+++ Task input

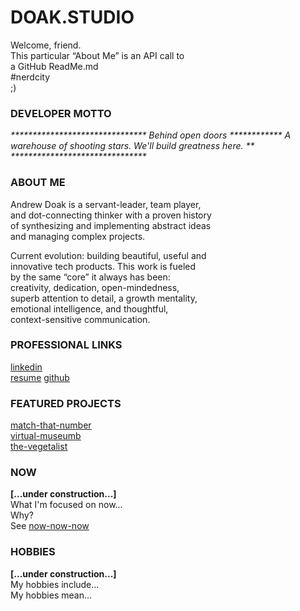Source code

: # DOAK.STUDIO
Welcome, friend.  
This particular “About Me” is an API call to  
a GitHub ReadMe.md  
#nerdcity  
;)

### DEVELOPER MOTTO
<i>  
*******************************  
Behind open doors ************  
A warehouse of shooting stars.  
We'll build greatness here. **  
*******************************  
</i>  

### ABOUT ME
Andrew Doak is a servant-leader, team player,  
and dot-connecting thinker with a proven history  
of synthesizing and implementing abstract ideas  
and managing complex projects. 

Current evolution: building beautiful, useful and  
innovative tech products. This work is fueled  
by the same “core” it always has been:  
creativity, dedication, open-mindedness,    
superb attention to detail, a growth mentality,   
emotional intelligence, and thoughtful,  
context-sensitive communication.    

### PROFESSIONAL LINKS 
<u><a href="https://www.linkedin.com/in/doak-andrew/" target="_blank" style="font-size: 1em">linkedin</a></u>  
<u><a href="https://andrewdoak.github.io/doak.studio/" target="_blank" style="font-size: 1em">resume</a></u>
<u><a href="https://github.com/andrewdoak/" target="_blank" style="font-size: 1em">github</a></u> 


### FEATURED PROJECTS
<u><a href="https://github.com/andrewdoak/p5js-matching-game" target="_blank" style="font-size: 1em">match-that-number</a></u>  
<u><a href="https://github.com/andrewdoak/aic-api-react" target="_blank" style="font-size: 1em">virtual-museumb</a></u>  
<u><a href="https://github.com/andrewdoak/thevegetalist" target="_blank" style="font-size: 1em">the-vegetalist</a></u>  

### NOW
<b>[...under construction...]</b>  
What I'm focused on now...  
Why?   
See <u><a href="https://nownownow.com/about" target="_blank" style="font-size: 1em">now-now-now</a></u>  


### HOBBIES
<b>[...under construction...]</b>  
My hobbies include...  
My hobbies mean...

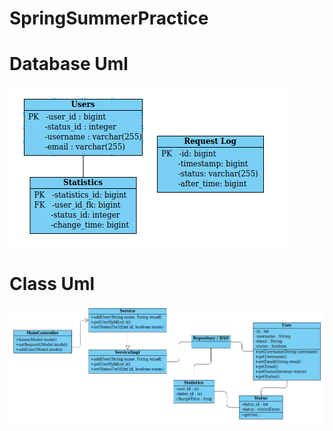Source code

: # SpringSummerPractice

# Database Uml
![alt_text](/UML/databaseUML.png?raw=True)



# Class Uml
![alt_text](/UML/class_uml.png?raw=True)
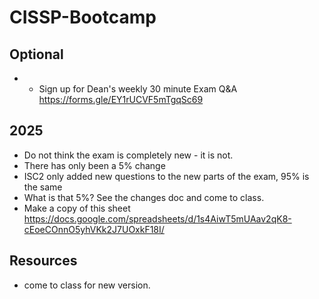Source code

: # CISSP-Bootcamp
## Optional
* * Sign up for Dean's weekly 30 minute Exam Q&A https://forms.gle/EY1rUCVF5mTgqSc69
## 2025
* Do not think the exam is completely new - it is not.
* There has only been a 5% change
* ISC2 only added new questions to the new parts of the exam, 95% is the same
* What is that 5%? See the changes doc and come to class.
* Make a copy of this sheet https://docs.google.com/spreadsheets/d/1s4AiwT5mUAav2qK8-cEoeCOnnO5yhVKk2J7UOxkF18I/
## Resources
* come to class for new version.
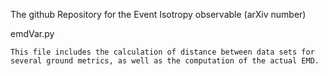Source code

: The github Repository for the Event Isotropy observable (arXiv number)

emdVar.py

	This file includes the calculation of distance between data sets for several ground metrics, as well as the computation of the actual EMD.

++++++

◆ Requirement
Select and copy every line from the records that includes the word "target".

◆ Solution to the problem
<u><a href="https://www.linkedin.com/in/doak-andrew/" target="_blank" style="font-size: 1em">linkedin</a></u>  
<u><a href="https://andrewdoak.github.io/doak.studio/" target="_blank" style="font-size: 1em">resume</a></u>
<u><a href="https://github.com/andrewdoak/" target="_blank" style="font-size: 1em">github</a></u> 
<u><a href="https://github.com/andrewdoak/p5js-matching-game" target="_blank" style="font-size: 1em">match-that-number</a></u>  
<u><a href="https://github.com/andrewdoak/aic-api-react" target="_blank" style="font-size: 1em">virtual-museumb</a></u>  
<u><a href="https://github.com/andrewdoak/thevegetalist" target="_blank" style="font-size: 1em">the-vegetalist</a></u>  
See <u><a href="https://nownownow.com/about" target="_blank" style="font-size: 1em">now-now-now</a></u>  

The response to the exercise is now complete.